There was talk, if not hope, that Sabathia might lobby and persuade New York Yankees manager Joe Girardi to allow him to pitch Game 2 against the Detroit Tigers. But Girardi nixed his ace's wishes.
"He's only going to start one more game anyway," Girardi said of Sabathia, who pitched just two innings, striking out four, before rain suspended play Friday night. "So I would rather have him rested than maybe a little bit fatigued."
|Freddy Garcia looks forward to his first playoff start since the 2005 World Series.|
So in steps Garcia, a 13-year veteran with valuable postseason experience.
Granted, Garcia and the Yankees have some breathing room after a 9-3, suitable-for-framing victory in the resumed Game 1 at Yankee Stadium on Saturday night. The Yankees have a 1-0 lead in the best-of-five series; Game 2 is Sunday at 3:07 p.m.
But Game 2 is still big. The Tigers came here with the hopes of stealing at least one game, giving them a chance to win the series without returning to the Big Apple. It happened the last time these teams met in the postseason, in 2006.
It's up to Garcia to make sure the Yankees leave for Detroit with a 2-0 series lead. Garcia, 34, is 6-2 with a 3.11 ERA in nine career postseason starts, and he threw seven scoreless innings in a World Series-clinching Game 4 victory for the White Sox in 2005.
"For me, I got to go one pitch at a time," Garcia said. "I cannot live in the past, when I threw hard and whatever.
"I have to live with what I got right now and go with my plans. If I do that, I can be successful. So that's what I want to do, one pitch at a time and do the best I can."
The myth in baseball is that you have to throw hard, be a power pitcher to win in the postseason. Garcia never bought into it. He has mastered the art of simply getting guys out.
"I never think about whatever people say," said Garcia, who has a lifetime record of 145-95. "I got to live, like I said before, with what I got.
"How many pitchers you know throw hard and they don't get people out in the postseason, the regular season? So for me, I got to go out there and be myself and get those outs."

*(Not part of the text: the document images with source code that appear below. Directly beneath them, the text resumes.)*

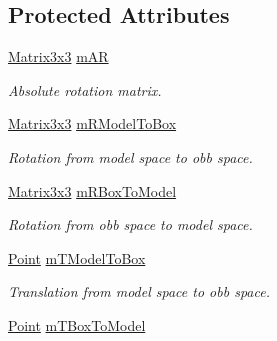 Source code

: \subsection*{Protected Attributes}
\begin{DoxyCompactItemize}
\item 
\hyperlink{classMatrix3x3}{Matrix3x3} \hyperlink{classOBBCollider_a3f2a35512d607384b9d24cc3b937aa16}{m\+AR}\hypertarget{classOBBCollider_a3f2a35512d607384b9d24cc3b937aa16}{}\label{classOBBCollider_a3f2a35512d607384b9d24cc3b937aa16}

\begin{DoxyCompactList}\small\item\em Absolute rotation matrix. \end{DoxyCompactList}\item 
\hyperlink{classMatrix3x3}{Matrix3x3} \hyperlink{classOBBCollider_a43d821460eea05ea9e2dd86b5a5dcadf}{m\+R\+Model\+To\+Box}\hypertarget{classOBBCollider_a43d821460eea05ea9e2dd86b5a5dcadf}{}\label{classOBBCollider_a43d821460eea05ea9e2dd86b5a5dcadf}

\begin{DoxyCompactList}\small\item\em Rotation from model space to obb space. \end{DoxyCompactList}\item 
\hyperlink{classMatrix3x3}{Matrix3x3} \hyperlink{classOBBCollider_a197766ce684173100fba6eaa7131e1a3}{m\+R\+Box\+To\+Model}\hypertarget{classOBBCollider_a197766ce684173100fba6eaa7131e1a3}{}\label{classOBBCollider_a197766ce684173100fba6eaa7131e1a3}

\begin{DoxyCompactList}\small\item\em Rotation from obb space to model space. \end{DoxyCompactList}\item 
\hyperlink{classPoint}{Point} \hyperlink{classOBBCollider_a5eb9ff0a018d75d717f193d390af58fc}{m\+T\+Model\+To\+Box}\hypertarget{classOBBCollider_a5eb9ff0a018d75d717f193d390af58fc}{}\label{classOBBCollider_a5eb9ff0a018d75d717f193d390af58fc}

\begin{DoxyCompactList}\small\item\em Translation from model space to obb space. \end{DoxyCompactList}\item 
\hyperlink{classPoint}{Point} \hyperlink{classOBBCollider_a0eb63cd1ff29e3fff66807c88f940162}{m\+T\+Box\+To\+Model}\hypertarget{classOBBCollider_a0eb63cd1ff29e3fff66807c88f940162}{}\label{classOBBCollider_a0eb63cd1ff29e3fff66807c88f940162}


\end{DoxyCompactItemize}
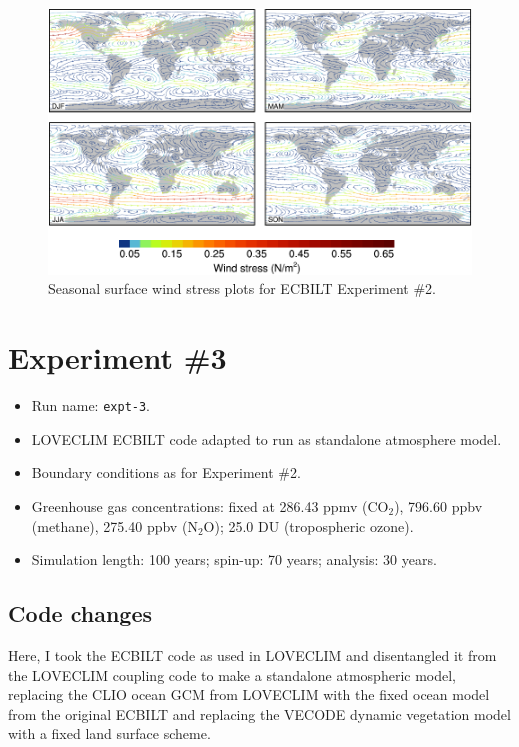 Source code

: \documentclass[a4paper,11pt]{article}
\begin{document}
\begin{figure}
  \begin{center}
    \includegraphics[width=\textwidth]{../expt-2/plots/stress-plots}
  \end{center}
  \caption{Seasonal surface wind stress plots for ECBILT Experiment
    \#2.}
  \label{fig:stress-2}
\end{figure}


\section{Experiment \#3}

\begin{itemize}
  \item{Run name: \texttt{expt-3}.}
  \item{LOVECLIM ECBILT code adapted to run as standalone atmosphere
    model.}
  \item{Boundary conditions as for Experiment \#2.}
  \item{Greenhouse gas concentrations: fixed at 286.43 ppmv
    ($\mathrm{CO_2}$), 796.60 ppbv (methane), 275.40 ppbv
    ($\mathrm{N_2O}$); 25.0 DU (tropospheric ozone).}
  \item{Simulation length: 100 years; spin-up: 70 years; analysis: 30
    years.}
\end{itemize}

\subsection{Code changes}

Here, I took the ECBILT code as used in LOVECLIM and disentangled it
from the LOVECLIM coupling code to make a standalone atmospheric
model, replacing the CLIO ocean GCM from LOVECLIM with the fixed ocean
model from the original ECBILT and replacing the VECODE dynamic
vegetation model with a fixed land surface scheme.
\end{document}
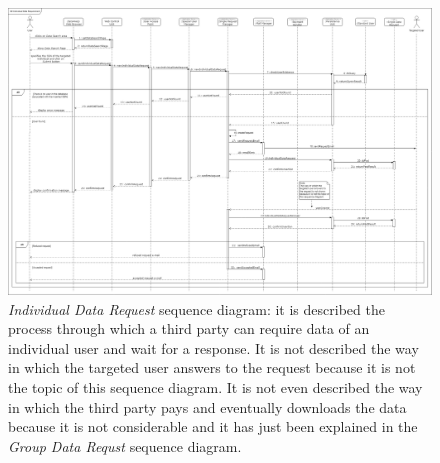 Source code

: \begin{figure}[H]
  \begin{center}
  	\includegraphics[width=\textwidth]{./img/sequence/individualDataRequest.png}
    \hspace{0.05\linewidth}
    \centering
    \caption{\textit{Individual Data Request} sequence diagram: it is described the process through which a third party can require data of an individual user and wait for a response. It is not described the way in which the targeted user answers to the request because it is not the topic of this sequence diagram. It is not even described the way in which the third party pays and eventually downloads the data because it is not considerable and it has just been explained in the \textit{Group Data Requst} sequence diagram.}
		\label{img:individualDataRequest}
    \end{center}
\end{figure}

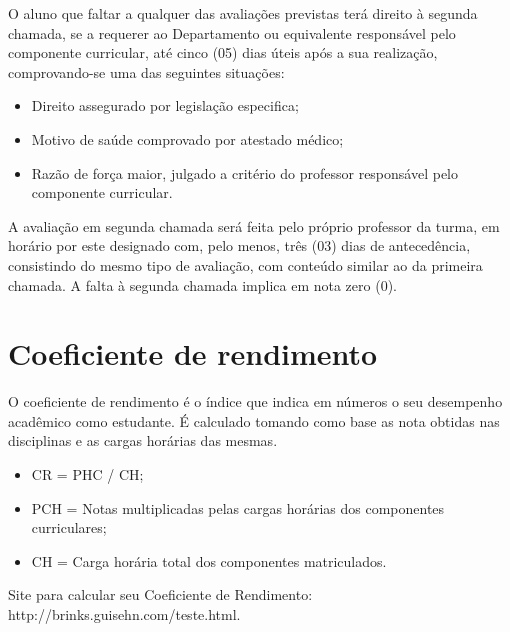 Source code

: O aluno que faltar a qualquer das avaliações previstas terá direito à segunda chamada, se a requerer ao Departamento ou equivalente responsável pelo componente curricular, até cinco (05) dias úteis após a sua realização, comprovando-se uma das seguintes situações:
    \begin{itemize}
        \item Direito assegurado por legislação especifica;
        \item Motivo de saúde comprovado por atestado médico;
        \item Razão de força maior, julgado a critério do professor responsável pelo componente curricular.
    \end{itemize}
    A avaliação em segunda chamada será feita pelo próprio professor da turma, em horário por este designado com, pelo menos, três (03) dias de antecedência, consistindo do mesmo tipo de avaliação, com conteúdo similar ao da primeira chamada. A falta à segunda chamada implica em nota zero (0).
    
\section{Coeficiente de rendimento} 

O coeficiente de rendimento é o índice que indica em números o seu desempenho acadêmico como estudante. É calculado tomando como base as nota obtidas nas disciplinas e as cargas horárias das mesmas.
\begin{itemize}
    \item CR =  PHC / CH;
    \item PCH = Notas multiplicadas pelas cargas horárias dos componentes curriculares;
    \item CH = Carga horária total dos componentes matriculados.
\end{itemize}
Site para calcular seu Coeficiente de Rendimento: http://brinks.guisehn.com/teste.html.
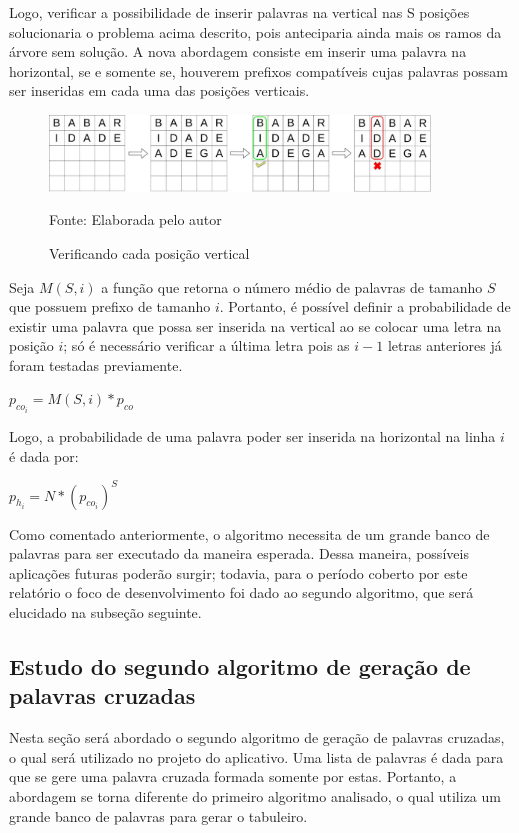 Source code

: Logo, verificar a possibilidade de inserir palavras na vertical nas S posições solucionaria o problema acima descrito, pois anteciparia ainda mais os ramos da árvore sem solução. A nova abordagem consiste em inserir uma palavra na horizontal, se e somente se, houverem prefixos compatíveis cujas palavras possam ser inseridas em cada uma das posições verticais.

\begin{figure}[H]
\centering
    \caption{Verificando cada posição vertical}
    \label{fig:scaffoldingcool}
    \includegraphics[width=0.9\textwidth]{Figuras/scaffoldingcool.jpg}
    
    Fonte: Elaborada pelo autor
\end{figure}

Seja $M(S,i)$ a função que retorna o número médio de palavras de tamanho $S$ que possuem prefixo de tamanho $i$. Portanto, é possível definir a probabilidade de existir uma palavra que possa ser inserida na vertical ao se colocar uma letra na posição $i$; só é necessário verificar a última letra pois as $i-1$ letras anteriores já foram testadas previamente.

\begin{center}
    \Large{$p_{co_{i}} = M(S,i)*p_{co}$}
\end{center}

Logo, a probabilidade de uma palavra poder ser inserida na horizontal na linha $i$ é dada por:

\begin{center}
    \Large{$p_{h_{i}} = N*(p_{co_{i}})^{S}$}
\end{center}

Como comentado anteriormente, o algoritmo necessita de um grande banco de palavras para ser executado da maneira esperada. Dessa maneira, possíveis aplicações futuras poderão surgir; todavia, para o período coberto por este relatório o foco de desenvolvimento foi dado ao segundo algoritmo, que será elucidado na subseção seguinte.

\subsection{Estudo do segundo algoritmo de geração de palavras cruzadas}
Nesta seção será abordado o segundo algoritmo de geração de palavras cruzadas, o qual será utilizado no projeto do aplicativo. Uma lista de palavras é dada para que se gere uma palavra cruzada formada somente por estas. Portanto, a abordagem se torna diferente do primeiro algoritmo analisado, o qual utiliza um grande banco de palavras para gerar o tabuleiro.

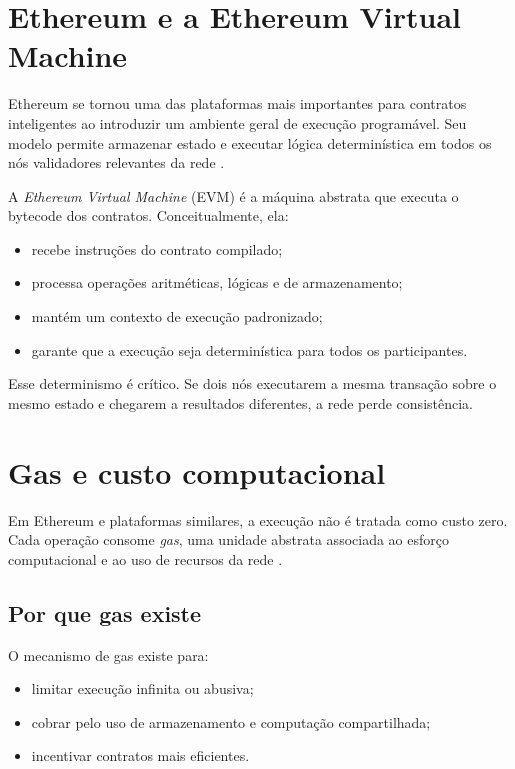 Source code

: \section{Ethereum e a Ethereum Virtual Machine}
Ethereum se tornou uma das plataformas mais importantes para contratos inteligentes ao introduzir um ambiente geral de execução programável. Seu modelo permite armazenar estado e executar lógica determinística em todos os nós validadores relevantes da rede \citep{ethereum_whitepaper,wood_ethereum}.

A \textit{Ethereum Virtual Machine} (EVM) é a máquina abstrata que executa o bytecode dos contratos. Conceitualmente, ela:
\begin{itemize}[leftmargin=*]
  \item recebe instruções do contrato compilado;
  \item processa operações aritméticas, lógicas e de armazenamento;
  \item mantém um contexto de execução padronizado;
  \item garante que a execução seja determinística para todos os participantes.
\end{itemize}

Esse determinismo é crítico. Se dois nós executarem a mesma transação sobre o mesmo estado e chegarem a resultados diferentes, a rede perde consistência.

\section{Gas e custo computacional}
Em Ethereum e plataformas similares, a execução não é tratada como custo zero. Cada operação consome \textit{gas}, uma unidade abstrata associada ao esforço computacional e ao uso de recursos da rede \citep{wood_ethereum,evm_codes}.

\subsection{Por que gas existe}
O mecanismo de gas existe para:
\begin{itemize}[leftmargin=*]
  \item limitar execução infinita ou abusiva;
  \item cobrar pelo uso de armazenamento e computação compartilhada;
  \item incentivar contratos mais eficientes.
\end{itemize}

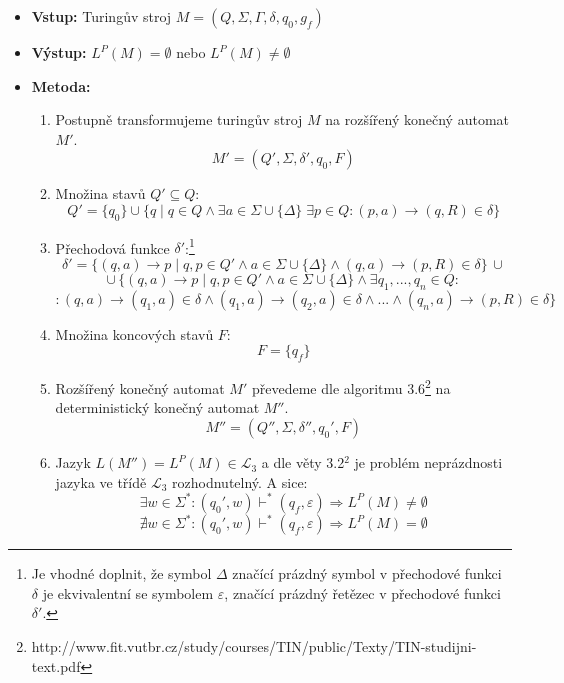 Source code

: \documentclass[11pt, a4paper, titlepage]{article}
\begin{document}
\begin{itemize}

    \item \textbf{Vstup:} Turingův stroj $M = (Q, \Sigma, \Gamma, \delta, q_0, g_f)$
    \item \textbf{Výstup:} $L^P(M) = \emptyset$ nebo $L^P(M) \neq \emptyset$
    \item \textbf{Metoda:} \begin{enumerate}

        \item Postupně transformujeme turingův stroj $M$ na rozšířený konečný automat $M'$.
        $$M' = (Q', \Sigma, \delta', q_0, F)$$

        \item Množina stavů $Q' \subseteq Q$:
        $$Q' = \{q_0\} \cup \{q \mid q \in Q \land \exists a \in \Sigma \cup \{\Delta\} \; \exists p \in Q : (p, a) \rightarrow (q, R) \in \delta \}$$


        \item Přechodová funkce $\delta'$:\footnote{Je vhodné doplnit, že symbol $\Delta$ značící prázdný symbol v přechodové funkci $\delta$ je ekvivalentní se symbolem $\varepsilon$, značící prázdný řetězec v přechodové funkci $\delta'$.}
        $$\delta' = \{ (q, a) \rightarrow p \mid q, p \in Q' \land a \in \Sigma \cup \{\Delta\} \land (q, a) \rightarrow (p, R) \in \delta \} \, \cup$$
        $$\cup \, \{ (q, a) \rightarrow p \mid q, p \in Q' \land a \in \Sigma \cup \{\Delta\} \land \exists q_1, ..., q_n \in Q : $$
        $$ : (q, a) \rightarrow (q_1, a) \in \delta \land (q_1, a) \rightarrow (q_2, a) \in \delta \land ... \land (q_n, a) \rightarrow (p, R) \in \delta\}$$

        \item Množina koncových stavů $F$:
        $$F = \{q_f\}$$

        \item Rozšířený konečný automat $M'$ převedeme dle algoritmu 3.6\footnote{http://www.fit.vutbr.cz/study/courses/TIN/public/Texty/TIN-studijni-text.pdf} na deterministický konečný automat $M''$.
        $$M'' = (Q'', \Sigma, \delta'', q_0', F)$$

        \item Jazyk $L(M'') = L^P(M) \in \mathcal{L}_3$ a dle věty 3.2$^2$ je problém neprázdnosti jazyka ve třídě $\mathcal{L}_3$ rozhodnutelný. A sice:
        $$\exists w \in \Sigma^* : (q_0', w) \vdash^* (q_f, \varepsilon) \Rightarrow L^P(M) \neq \emptyset$$
        $$\nexists w \in \Sigma^* : (q_0', w) \vdash^* (q_f, \varepsilon) \Rightarrow L^P(M) = \emptyset$$

    \end{enumerate}

\end{itemize}
\end{document}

Garcia's storyline is a great one. It appeared as if his career was over. He came to Yankees on a minor league invite. No one, not even the Yankees, could have imagined that he would pitch well enough to get a postseason start.
"I came to spring training to try to make the team," said Garcia, who was 12-8 with a 3.62 ERA in the regular season. "I'm glad I did it."
Garcia knows some of the Tigers' hitters. He had a cup of coffee and a sweet roll in Motown, going 1-1 in three starts in 2008.
This is the first time Garcia has been in the postseason in six years. He said he's ready for the challenge. "It's been a long time," he said. "You always remember good times, when I pitched in '05. I'm ready to pitch, man. I'm going to show up and do my best."
Exactly what the Yankees need to take control of this series.